In the society we live in, loving yourself is not easy. Especially for fat people. Being fat has become equal to being ugly, and finding your body type in mainstream media has become Mission Impossible. Today’s beauty standards are focused on tall, skinny/slim, elegant (and white) women, while men apparently can’t be handsome without being ripped.
When you don’t fit that standard of beauty, you automatically feel less. Less beautiful. Less desirable. Less wanted. Less secure. But more self-conscious. Rationally, you might know that just because you don’t look like Blake Lively, doesn’t mean you’re not beautiful.
But rationally knowing it is not the same as feeling it. It’s not the same as feeling beautiful. As taking pride in your appearance. Learning to love yourself is a long journey.
Writing off stories in which people learn to love themselves while falling in love with someone else sends a signal that you can’t be loved by someone until you love yourself. And that is utter and complete bullshit.
Your journey is not any less meaningful because you had a partner by your side, who loves you and tells you you are beautiful or handsome. Sometimes, your self-confidence can be so shattered and non-existent that it takes hearing it from someone else to start that spark of self-love.
Is it a journey someone else can take for you? No.
Is it necessarily a journey you have to take on your own? No.
The idea that you have to love yourself before you can love someone else, or before someone else can love you, is just as damaging as the idea that love fixes everything. Someone can see how wonderful and beautiful you are long before you can see it yourself.

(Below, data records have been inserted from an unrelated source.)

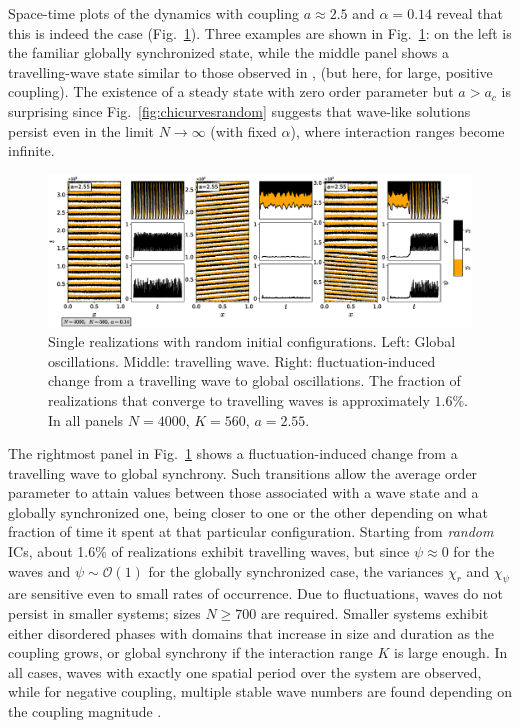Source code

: Space-time plots of the dynamics with coupling $a\approx 2.5$ and $\alpha=0.14$ reveal that this is indeed the case
(Fig.~\ref{fig:trialpanel2}).  Three examples are shown in Fig.~\ref{fig:trialpanel2}: on the left is the familiar globally
synchronized state, while the middle panel shows a travelling-wave state similar to those observed in \cite{escaff2014arrays}, (but
here, for large, positive coupling). The existence of a steady state with zero order parameter but $a>a_c$ is surprising since
Fig.~\ref{fig:chicurvesrandom} suggests that wave-like solutions persist even in the limit $N\to\infty$ (with fixed $\alpha$), where
interaction ranges become infinite.

\begin{figure}
\begin{center}
    \includegraphics[width=1.\textwidth]{fig/articuno_figure_panel2.eps}
\caption{\label{fig:trialpanel2} Single realizations with random initial configurations. Left: Global oscillations. Middle: travelling
wave. Right: fluctuation-induced change from a travelling wave to global oscillations.  The fraction of realizations that converge to
travelling waves is approximately $1.6\%$. In all panels $N=4000$, $K=560$, $a=2.55$.}
\end{center}
\end{figure}

The rightmost panel in Fig.~\ref{fig:trialpanel2} shows a fluctuation-induced change from a travelling wave to global synchrony.  Such
transitions allow the average order parameter to attain values between those associated with a wave state and a globally synchronized
one, being closer to one or the other depending on what fraction of time it spent at that particular configuration.  Starting from
\textit{random} ICs, about 1.6\% of realizations exhibit travelling waves, but since $\psi\approx 0$ for the waves and $\psi \sim
\mathcal{O}(1)$ for the globally synchronized case, the variances $\chi_r$ and $\chi_{\psi}$ are sensitive even to small rates of
occurrence.  Due to fluctuations, waves do not persist in smaller systems; sizes $N \geq 700$ are required. Smaller systems exhibit
either disordered phases with domains that increase in size and duration as the coupling grows, or global synchrony if the interaction
range $K$ is large enough.  In all cases, waves with exactly one spatial period over the system are observed, while for negative
coupling, multiple stable wave numbers are found depending on the coupling magnitude \cite{escaff2014arrays}.

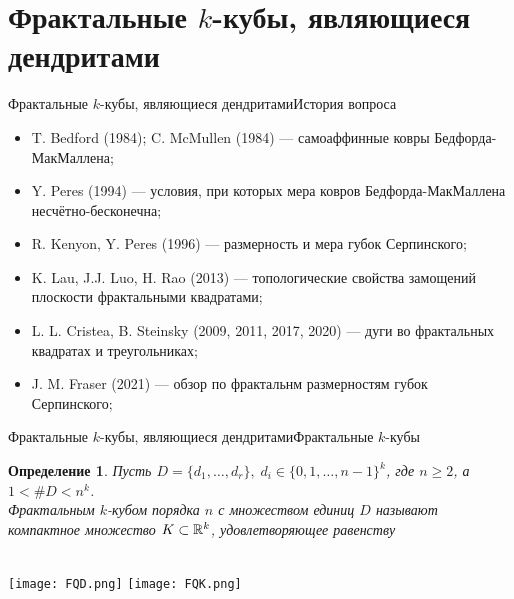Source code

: \documentclass[aspectratio=1610, 10pt, notheorems]{beamer}
\newtheorem{definition}  {Определение}
\begin{document}
%



\section{Фрактальные $k$-кубы, являющиеся дендритами}


\begin{frame}{Фрактальные $k$-кубы, являющиеся дендритами}{История вопроса}
\begin{itemize}
    \item T. Bedford (1984); C. McMullen (1984) --- самоаффинные ковры Бедфорда-МакМаллена;
    \item Y. Peres (1994) --- условия, при которых мера ковров Бедфорда-МакМаллена несчётно-бесконечна;
    \item R. Kenyon, Y. Peres (1996) --- размерность и мера губок Серпинского;
    \item K. Lau, J.J. Luo, H. Rao (2013) --- топологические свойства замощений плоскости фрактальными квадратами;
    \item L. L. Cristea, B. Steinsky (2009, 2011, 2017, 2020) --- дуги во фрактальных квадратах и треугольниках;
    \item J. M. Fraser (2021) --- обзор по фрактальнм размерностям губок Серпинского;
\end{itemize}
\end{frame}


\begin{frame}{Фрактальные $k$-кубы, являющиеся дендритами}{Фрактальные $k$-кубы}

\begin{definition}
Пусть  $D=\{d_1,\ldots,d_r\},\; d_i\in\{0,1,\ldots,n-1\}^k$, где $n\ge 2$, а $1<\#D<n^k$.\\
{\em Фрактальным $k$-кубом порядка $n$ с множеством единиц $D$} называют компактное множество $K\subset\mathbb{R}^k$, удовлетворяющее равенству\\
\end{definition}
\;\\
\qquad\qquad
\texttt{[image: FQD.png]}
\hfill
\texttt{[image: FQK.png]}
\qquad\qquad
\end{frame}
\end{document}
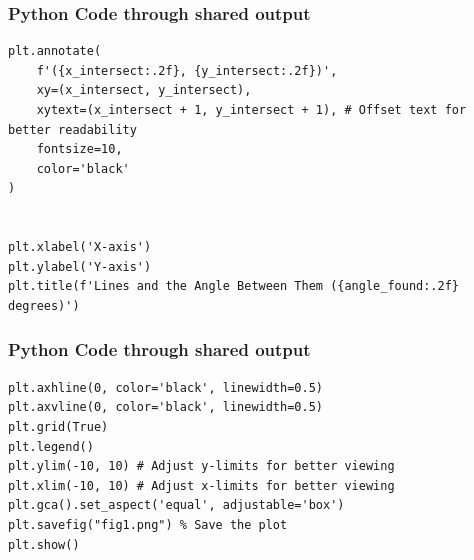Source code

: \documentclass{beamer}
\begin{document}
\begin{frame}[fragile]
\frametitle{Python Code through shared output }

\begin{lstlisting}
plt.annotate(
    f'({x_intersect:.2f}, {y_intersect:.2f})',
    xy=(x_intersect, y_intersect),
    xytext=(x_intersect + 1, y_intersect + 1), # Offset text for better readability
    fontsize=10,
    color='black'
)


plt.xlabel('X-axis')
plt.ylabel('Y-axis')
plt.title(f'Lines and the Angle Between Them ({angle_found:.2f} degrees)')
\end{lstlisting}
\end{frame}

\begin{frame}[fragile]
\frametitle{Python Code through shared output }

\begin{lstlisting}
plt.axhline(0, color='black', linewidth=0.5)
plt.axvline(0, color='black', linewidth=0.5)
plt.grid(True)
plt.legend()
plt.ylim(-10, 10) # Adjust y-limits for better viewing
plt.xlim(-10, 10) # Adjust x-limits for better viewing
plt.gca().set_aspect('equal', adjustable='box')
plt.savefig("fig1.png") % Save the plot
plt.show()
\end{lstlisting}
\end{frame}
\end{document}
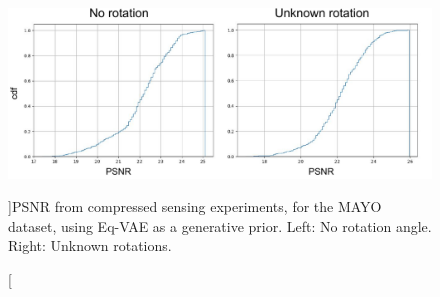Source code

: \begin{figure}[ht!]
    \includegraphics[width=\textwidth]{pics/2_equiv_vae/eqvae_psnr.pdf}
    \caption[][\baselineskip]{PSNR from compressed sensing experiments, for the MAYO dataset, using Eq-VAE as a generative prior. Left: No rotation angle. Right: Unknown rotations.}
    \label{fig:mayo_psnr}
       \vspace*{\baselineskip}
\end{figure}
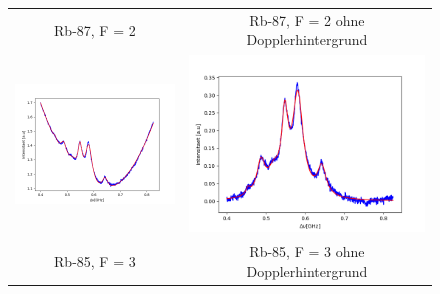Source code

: \documentclass[a4paper,parskip]{scrartcl}
\begin{document}
\begin{figure}[p]
\begin{tabular}{cc}
    {\footnotesize Rb-87, F = 2} & {\footnotesize Rb-87, F = 2 ohne Dopplerhintergrund}  \\
    \includegraphics[scale = 0.45]{./saturation/peak2/fit.png}  &  \includegraphics[scale = 0.45]{./saturation/peak2/gaussCorrected.png}  \\
    {\footnotesize Rb-85, F = 3} & {\footnotesize Rb-85, F = 3 ohne Dopplerhintergrund}  \\

\end{tabular}
\end{figure}
\end{document}

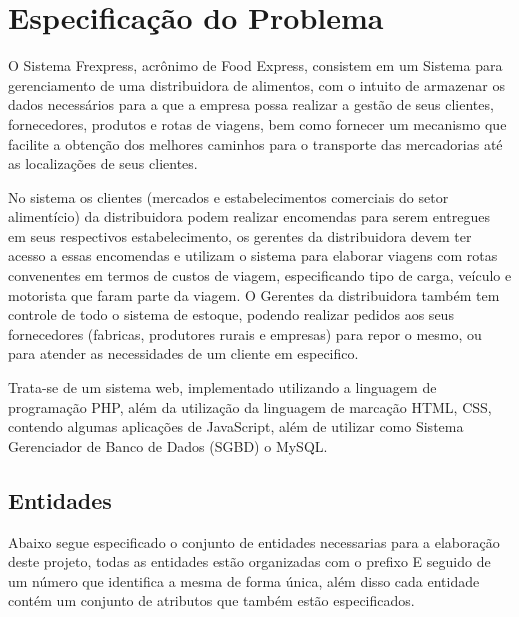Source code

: \documentclass[12pt, onecolumn, titlepage]{article}
\begin{document}
\section{Especificação do Problema}
\label{sect:especificacao}

O Sistema Frexpress, acrônimo de Food Express, consistem em um Sistema para gerenciamento de uma distribuidora de alimentos, com o intuito de armazenar os dados necessários para a que a empresa possa realizar a gestão de seus clientes, fornecedores, produtos e rotas de viagens, bem como fornecer um mecanismo que facilite a obtenção dos melhores caminhos para o transporte das mercadorias até as localizações de seus clientes.

No sistema os clientes (mercados e estabelecimentos comerciais do setor alimentício) da distribuidora podem realizar encomendas para serem entregues em seus respectivos estabelecimento, os gerentes da distribuidora devem ter acesso a essas encomendas e utilizam o sistema para elaborar viagens com rotas convenentes em termos de custos de viagem, especificando tipo de carga, veículo e motorista que faram parte da viagem. O Gerentes da distribuidora também tem controle de todo o sistema de estoque, podendo realizar pedidos aos seus fornecedores (fabricas, produtores rurais e empresas) para repor o mesmo, ou para atender as necessidades de um cliente em especifico.

Trata-se de um sistema web, implementado utilizando a linguagem de programação PHP, além da utilização da linguagem de marcação HTML, CSS, contendo algumas aplicações de JavaScript, além de utilizar como Sistema Gerenciador de Banco de Dados (SGBD) o MySQL.

\subsection{Entidades}
\label{sect:entidades}

Abaixo segue especificado o conjunto de entidades necessarias para a elaboração deste projeto, todas as entidades estão organizadas com o prefixo E seguido de um número que identifica a mesma de forma única, além disso cada entidade contém um conjunto de atributos que também estão especificados.
\end{document}
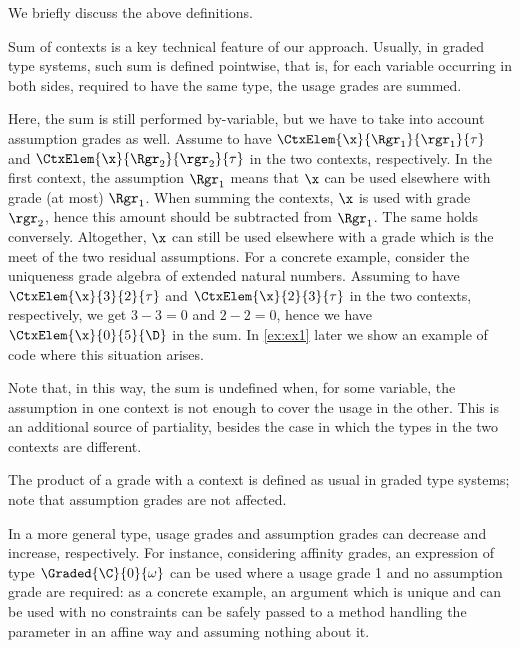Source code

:  We briefly discuss the above definitions. 

Sum of contexts is a key technical feature of our approach. 
 Usually, in graded type systems, such sum is defined pointwise, that is, for each variable occurring in both sides, required to have the same type, the usage grades are summed. 

Here, the sum is still performed by-variable, but we have to take into account assumption grades as well. Assume to have $\CtxElem{\x}{\Rgr_1}{\rgr_1}{\tau}$ and $\CtxElem{\x}{\Rgr_2}{\rgr_2}{\tau}$ in the two contexts, respectively. In the first context, the assumption $\Rgr_1$ means that $\x$ can be used elsewhere with grade (at most) $\Rgr_1$.  When summing the contexts, $\x$ is used with grade $\rgr_2$, hence this amount should be subtracted from $\Rgr_1$. The same holds conversely. Altogether, $\x$ can still be used elsewhere with a grade which is the meet of the two residual assumptions. 
For a concrete example, consider the uniqueness grade algebra of extended natural numbers. Assuming to have $\CtxElem{\x}{3}{2}{\tau}$ and $\CtxElem{\x}{2}{3}{\tau}$ in the two contexts, respectively, we get $3-3=0$ and $2-2=0$, hence we have $\CtxElem{\x}{0}{5}{\D}$ in the sum. In \cref{ex:ex1} later we show an example of code where this situation arises. 

Note that, in this way, the sum is undefined when, for some variable, the assumption in one context is not enough to cover the usage in the other. This is an additional source of partiality, besides the case in which the types in the two contexts are different. 

The product of a grade with a context is defined as usual in graded type systems; note that assumption grades are not affected.

In a more general type, usage grades and assumption grades can decrease and increase, respectively. For instance, considering affinity grades,
an expression of type $\Graded{\C}{0}{\omega}$ can be used where a usage grade 1 and no assumption grade are required: as a concrete example, an argument which is unique and can be used with no constraints can be safely passed to a method handling the parameter in an affine way and assuming nothing about it. 

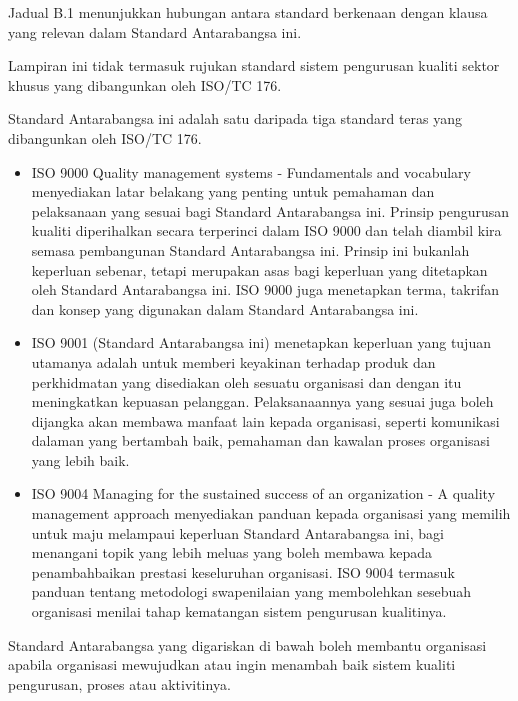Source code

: \documentclass[
]{article}
\providecommand{\tightlist}{%
  \setlength{\itemsep}{0pt}\setlength{\parskip}{0pt}}
\begin{document}
Jadual B.1 menunjukkan hubungan antara standard berkenaan dengan klausa
yang relevan dalam Standard Antarabangsa ini.

Lampiran ini tidak termasuk rujukan standard sistem pengurusan kualiti
sektor khusus yang dibangunkan oleh ISO/TC 176.

Standard Antarabangsa ini adalah satu daripada tiga standard teras yang
dibangunkan oleh ISO/TC 176.

\begin{itemize}
\tightlist
\item
  ISO 9000 Quality management systems - Fundamentals and vocabulary
  menyediakan latar belakang yang penting untuk pemahaman dan
  pelaksanaan yang sesuai bagi Standard Antarabangsa ini. Prinsip
  pengurusan kualiti diperihalkan secara terperinci dalam ISO 9000 dan
  telah diambil kira semasa pembangunan Standard Antarabangsa ini.
  Prinsip ini bukanlah keperluan sebenar, tetapi merupakan asas bagi
  keperluan yang ditetapkan oleh Standard Antarabangsa ini. ISO 9000
  juga menetapkan terma, takrifan dan konsep yang digunakan dalam
  Standard Antarabangsa ini.
\item
  ISO 9001 (Standard Antarabangsa ini) menetapkan keperluan yang tujuan
  utamanya adalah untuk memberi keyakinan terhadap produk dan
  perkhidmatan yang disediakan oleh sesuatu organisasi dan dengan itu
  meningkatkan kepuasan pelanggan. Pelaksanaannya yang sesuai juga boleh
  dijangka akan membawa manfaat lain kepada organisasi, seperti
  komunikasi dalaman yang bertambah baik, pemahaman dan kawalan proses
  organisasi yang lebih baik.
\item
  ISO 9004 Managing for the sustained success of an organization - A
  quality management approach menyediakan panduan kepada organisasi yang
  memilih untuk maju melampaui keperluan Standard Antarabangsa ini, bagi
  menangani topik yang lebih meluas yang boleh membawa kepada
  penambahbaikan prestasi keseluruhan organisasi. ISO 9004 termasuk
  panduan tentang metodologi swapenilaian yang membolehkan sesebuah
  organisasi menilai tahap kematangan sistem pengurusan kualitinya.
\end{itemize}

Standard Antarabangsa yang digariskan di bawah boleh membantu organisasi
apabila organisasi mewujudkan atau ingin menambah baik sistem kualiti
pengurusan, proses atau aktivitinya.
\end{document}

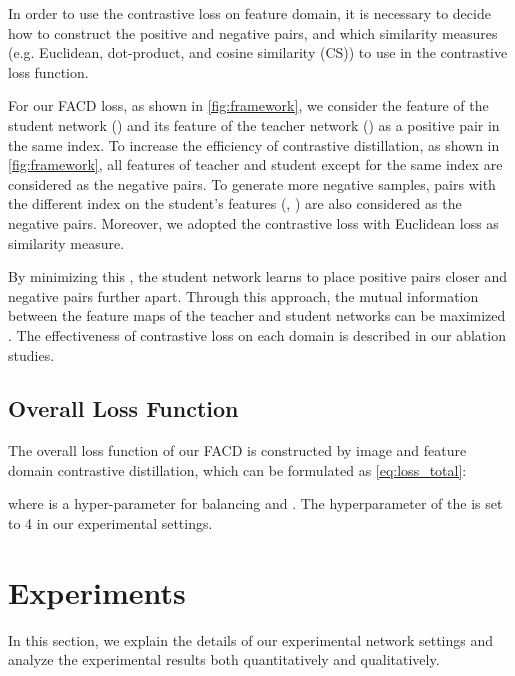 \documentclass[10pt,twocolumn,letterpaper]{article}
\begin{document}
In order to use the contrastive loss on feature domain, it is necessary to decide how to construct the positive and negative pairs, and which similarity measures (e.g. Euclidean, dot-product, and cosine similarity (CS)) to use in the contrastive loss function. 

For our FACD loss, as shown in \cref{fig:framework}, we consider the feature of the student network () and its feature of the teacher network () as a positive pair in the same index. To increase the efficiency of contrastive distillation, as shown in \cref{fig:framework}, all features of teacher and student except for the same index are considered as the negative pairs. To generate more negative samples, pairs with the different index on the student's features (, ) are also considered as the negative pairs. Moreover, we adopted the contrastive loss with Euclidean loss as similarity measure. 

By minimizing this , the student network learns to place positive pairs closer and negative pairs further apart. Through this approach, the mutual information between the feature maps of the teacher and student networks can be maximized \cite{crd}. The effectiveness of contrastive loss on each domain is described in our ablation studies. 



\subsection{Overall Loss Function}
\label{overall}
The overall loss function of our FACD is constructed by image and feature domain contrastive distillation, which can be formulated as \cref{eq:loss_total}:

where  is a hyper-parameter for balancing  and   . The hyperparameter of the  is set to 4 in our experimental settings.


\section{Experiments}
In this section, we explain the details of our experimental network settings and analyze the experimental results both quantitatively and qualitatively.
\end{document}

So allow yourself to love. Love yourself, and love others. They are not mutually exclusive, and should not be dependent on each other. One is not a prerequisite for the other.
We are tougher on ourselves than we are on others. With a loved one, we learn to accept their flaws and little quirks, while we struggle with doing the same for ourselves. Being in a healthy relationship might help you shift mindset and see yourself the way you see your partner.
I’m not saying that you need to love someone else before you can love yourself. I’m saying that you don’t need to be alone to start your journey, nor do you need someone else. This depends entirely on you.
Lastly, who can truly say they have mastered self-love? Who doesn’t still have self-deprecating thoughts about themselves once in a while? Loving yourself is a journey, one I think we will always be on. So why can we not love someone else while being on that journey? Then most of us would have to be alone forever.
If you truly don’t think of yourself as beautiful, desirable or worthy, you need a catalyst to start a change in mindset. Some people can be their own catalyst. Others might be lucky to fall in love, and have someone else’s love be that catalyst. Sometimes, it could be a body-positive article or Instagram post you’ve seen, that kickstarts your journey.
We need to acknowledge every catalyst, and stop speaking in such absolutes.
As for novels, here’s my advice:
- Write stories on people’s journey towards self-love
- Write stories on people who don’t fall in love with others, but with themselves
- Write stories on people who fall in love with another while learning to love themselves.
- Write stories on healthy and uplifting relationships
- Write stories on healthy and uplifting friendships
- Write all the stories.
What do you think? Do you think you should love yourself before you can love someone else, or someone else can love you?